After covering writers’ block, aids to overcoming writers’ block (wine helps, apparently), the stature of Martin Amis and how to best keep crows off your land (Sting cds, particularily shiny and about all they’re good for), our conversation turned to poetry. In particular, the poetry of punk poet John Cooper Clarke. Enter Cathy Hopkins, author and wife of Steve. “Cathy, meet Jen, and please read us some of John Cooper Clarke’s poetry”, requests Steve. I had barely had a chance to say hello and Cathy hadn’t even sat down before she was reciting with great gusto poem after poem of Cooper Clarke’s. The three of us were laughing away, I was being educated about a poet who I knew little about (not being from that generation and all) and I felt overwhelmed at the fervour people to have to share poetry they love. I hold the Romantic poets in the highest esteem (you may have noticed from my choice of poems on this blog), so I wasn’t entirely sure that this was going to be quite my thing. Yet to hear words come to life and be conveyed so enthusiastically, I was reassured that the spirit of poetry can reach us in many ways. It proved to me that the most fantastic way to experience poetry is to have it read aloud by someone who feels a passion about it and wants to share it, whether that is the poet themselves or otherwise.
I didn’t expect my last emotion when leaving the festival to be one of sadness.
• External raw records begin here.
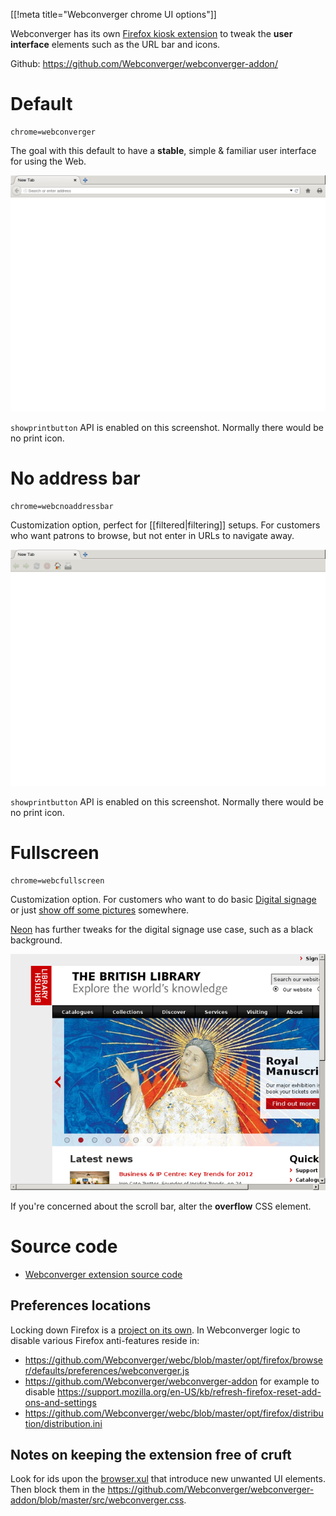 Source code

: [[!meta title="Webconverger chrome UI options"]]

Webconverger has its own [Firefox kiosk
extension](https://addons.mozilla.org/en-US/firefox/addon/webconverger) to
tweak the **user interface** elements such as the URL bar and icons.

Github: <https://github.com/Webconverger/webconverger-addon/>

# Default

	chrome=webconverger

The goal with this default to have a **stable**, simple & familiar user
interface for using the Web.

<img src="/chrome/webconverger-showprintbutton.png" alt="webconverger" />

`showprintbutton` API is enabled on this screenshot. Normally there would be no print icon.

# No address bar

	chrome=webcnoaddressbar

Customization option, perfect for [[filtered|filtering]] setups. For customers
who want patrons to browse, but not enter in URLs to navigate away.

<img src="/chrome/webcnoaddressbar-showprintbutton.png" alt="webcnoaddressbar" />

`showprintbutton` API is enabled on this screenshot. Normally there would be no print icon.

# Fullscreen

	chrome=webcfullscreen

Customization option. For customers who want to do basic [Digital
signage](http://en.wikipedia.org/wiki/Digital_Signage) or just [show off some
pictures](http://www.subitophoto.net/slideshow/machupicchu/) somewhere.

[Neon](http://neon.webconverger.com/) has further tweaks for the digital
signage use case, such as a black background.

<img src="/chrome/webcfullscreen.png" alt="webcfullscreen" />

If you're concerned about the scroll bar, alter the **overflow** CSS element.

# Source code

* [Webconverger extension source code](https://github.com/Webconverger/webconverger-addon/)

## Preferences locations

Locking down Firefox is a [project on its own](https://github.com/pyllyukko/user.js). In Webconverger logic to disable various Firefox anti-features reside in:

* <https://github.com/Webconverger/webc/blob/master/opt/firefox/browser/defaults/preferences/webconverger.js>
* <https://github.com/Webconverger/webconverger-addon> for example to disable <https://support.mozilla.org/en-US/kb/refresh-firefox-reset-add-ons-and-settings>
* <https://github.com/Webconverger/webc/blob/master/opt/firefox/distribution/distribution.ini>

## Notes on keeping the extension free of cruft

Look for ids upon the
[browser.xul](http://mxr.mozilla.org/mozilla-central/source/browser/base/content/browser.xul)
that introduce new unwanted UI elements. Then block them in the <https://github.com/Webconverger/webconverger-addon/blob/master/src/webconverger.css>.
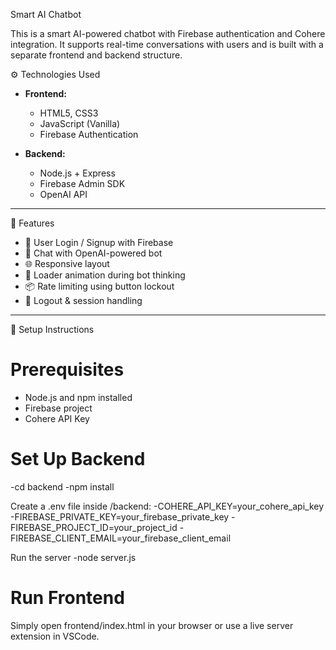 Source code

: Smart AI Chatbot

This is a smart AI-powered chatbot with Firebase authentication and Cohere integration. It supports real-time conversations with users and is built with a separate frontend and backend structure.

⚙️ Technologies Used

- **Frontend:**
  - HTML5, CSS3
  - JavaScript (Vanilla)
  - Firebase Authentication

- **Backend:**
  - Node.js + Express
  - Firebase Admin SDK
  - OpenAI API

---

🚀 Features

- 🔐 User Login / Signup with Firebase
- 💬 Chat with OpenAI-powered bot
- 🌐 Responsive layout
- 🧠 Loader animation during bot thinking
- 📦 Rate limiting using button lockout
- 🔐 Logout & session handling

---

🔧 Setup Instructions

# Prerequisites

- Node.js and npm installed
- Firebase project
- Cohere API Key

 # Set Up Backend
  -cd backend
  -npm install

Create a .env file inside /backend:
  -COHERE_API_KEY=your_cohere_api_key
  -FIREBASE_PRIVATE_KEY=your_firebase_private_key
  -FIREBASE_PROJECT_ID=your_project_id
  -FIREBASE_CLIENT_EMAIL=your_firebase_client_email

Run the server
  -node server.js

# Run Frontend
Simply open frontend/index.html in your browser or use a live server extension in VSCode.
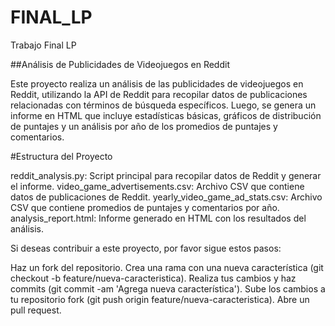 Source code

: # FINAL_LP
Trabajo Final LP

##Análisis de Publicidades de Videojuegos en Reddit

Este proyecto realiza un análisis de las publicidades de videojuegos en Reddit, utilizando la API de Reddit para recopilar datos de publicaciones relacionadas con términos de búsqueda específicos. Luego, se genera un informe en HTML que incluye estadísticas básicas, gráficos de distribución de puntajes y un análisis por año de los promedios de puntajes y comentarios.

#Estructura del Proyecto

reddit_analysis.py: Script principal para recopilar datos de Reddit y generar el informe.
video_game_advertisements.csv: Archivo CSV que contiene datos de publicaciones de Reddit.
yearly_video_game_ad_stats.csv: Archivo CSV que contiene promedios de puntajes y comentarios por año.
analysis_report.html: Informe generado en HTML con los resultados del análisis.

Si deseas contribuir a este proyecto, por favor sigue estos pasos:

Haz un fork del repositorio.
Crea una rama con una nueva característica (git checkout -b feature/nueva-caracteristica).
Realiza tus cambios y haz commits (git commit -am 'Agrega nueva característica').
Sube los cambios a tu repositorio fork (git push origin feature/nueva-caracteristica).
Abre un pull request.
I thought that relief would have been what I felt: finally, a day off ahead. It wasn’t, I wanted it to continue. The atmosphere of the Writers’ Room on Sunday evening was tinged with melancholy as people said goodbye to old friends and new, the coffee pots and cake stands were taken away, journalists packing up their computers and pens, organisers revelled in the success of their event but realised that it was all over as they sat together around tables. It has been a remarkable experience, in which I have met many inspirational and talented people, had my mind opened to new ideas and opinions, and of course, enjoyed a fantastic selection of delectable cakes. I left the Writers’ Room completely overwhelmed by the encounters of the last ten days, a sense of poignancy pervading my mind as I thought, this is it now, back to reality. I looked around to spot one last table of people gathering: A. C. Grayling, Sarah Smythe (festival Director) Carlos Acosta, Sophie Dahl, Robert Winston, Jamie Cullum and Howard Jacobson, eating their dinner and sharing in relaxed chatter. Now, where else could you see that?